→ **Material shown**:
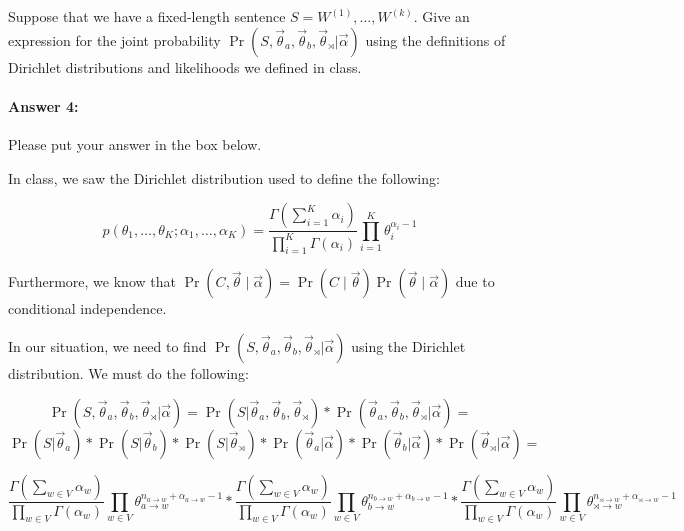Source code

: \documentclass[10pt]{article}
\newenvironment{AnswerBox}{\begin{mdframed}[style=simple]}{\end{mdframed}}
\begin{document}
 Suppose that we have a fixed-length sentence
$S=W^{(1)},\dots,W^{(k)}$. Give an expression for the joint
probability
$\Pr(S, \vec{\theta}_{a}, \vec{\theta}_{b}, \vec{\theta}_{\rtimes} |
\vec{\alpha})$
using the definitions of Dirichlet distributions and likelihoods we
defined in class.

\paragraph{Answer 4:} Please put your answer in the box below.


\begin{AnswerBox}%

In class, we saw the Dirichlet distribution used to define the following:

$$p\left(\theta_{1},\ldots ,\theta_{K};\alpha _{1},\ldots ,\alpha _{K}\right)= \frac{\Gamma(\sum_{i=1}^K \alpha_i)}{\prod_{i=1}^{K} \Gamma(\alpha_i)} \prod _{i=1}^{K}\theta_{i}^{\alpha _{i}-1}$$

Furthermore, we know that $\Pr(C,\vec{\theta} \mid \vec{\alpha}) = \Pr(C\mid \vec{\theta})\Pr(\vec{\theta} \mid \vec{\alpha})$ due to conditional independence.


In our situation, we need to find $\Pr(S, \vec{\theta}_{a}, \vec{\theta}_{b}, \vec{\theta}_{\rtimes} |
\vec{\alpha})$ using the Dirichlet distribution. We must do the following:

$$\Pr(S, \vec{\theta}_{a}, \vec{\theta}_{b}, \vec{\theta}_{\rtimes} |
\vec{\alpha}) =
\Pr(S | \vec{\theta}_{a}, \vec{\theta}_{b}, \vec{\theta}_{\rtimes}) *
\Pr(\vec{\theta}_{a}, \vec{\theta}_{b}, \vec{\theta}_{\rtimes} | \vec{\alpha}) =
$$
$$
\Pr(S | \vec{\theta}_{a}) *
\Pr(S | \vec{\theta}_{b}) *
\Pr(S | \vec{\theta}_{ \rtimes}) *
\Pr(\vec{\theta}_{a} | \vec{\alpha}) *
\Pr(\vec{\theta}_{b} | \vec{\alpha}) *
\Pr(\vec{\theta}_{\rtimes} | \vec{\alpha}) =
$$

$$
\frac{\Gamma(\sum_{w \in V} \alpha_w)}{\prod_{w \in V} \Gamma(\alpha_w)} 
\prod _{w \in V} \theta_{a \rightarrow w}^{n_{a \rightarrow w} + \alpha_{a \rightarrow w} -1} *
\frac{\Gamma(\sum_{w \in V} \alpha_w)}{\prod_{w \in V} \Gamma(\alpha_w)} 
\prod _{w \in V} \theta_{b \rightarrow w}^{n_{b \rightarrow w} + \alpha_{b \rightarrow w} -1} *
\frac{\Gamma(\sum_{w \in V} \alpha_w)}{\prod_{w \in V} \Gamma(\alpha_w)} 
\prod _{w \in V} \theta_{\rtimes \rightarrow w}^{n_{\rtimes \rightarrow w} + \alpha_{\rtimes \rightarrow w} -1}
$$


\end{AnswerBox}
\end{document}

→ **Problem details**: Please give again the lines above between the line holding "using the definitions" and the line holding "In our situation, we", inclusive, exactly as they are and with nothing added.

→ **Exercise result**:
using the definitions of Dirichlet distributions and likelihoods we
defined in class.

\paragraph{Answer 4:} Please put your answer in the box below.


\begin{AnswerBox}%

In class, we saw the Dirichlet distribution used to define the following:

$$p\left(\theta_{1},\ldots ,\theta_{K};\alpha _{1},\ldots ,\alpha _{K}\right)= \frac{\Gamma(\sum_{i=1}^K \alpha_i)}{\prod_{i=1}^{K} \Gamma(\alpha_i)} \prod _{i=1}^{K}\theta_{i}^{\alpha _{i}-1}$$

Furthermore, we know that $\Pr(C,\vec{\theta} \mid \vec{\alpha}) = \Pr(C\mid \vec{\theta})\Pr(\vec{\theta} \mid \vec{\alpha})$ due to conditional independence.


In our situation, we need to find $\Pr(S, \vec{\theta}_{a}, \vec{\theta}_{b}, \vec{\theta}_{\rtimes} |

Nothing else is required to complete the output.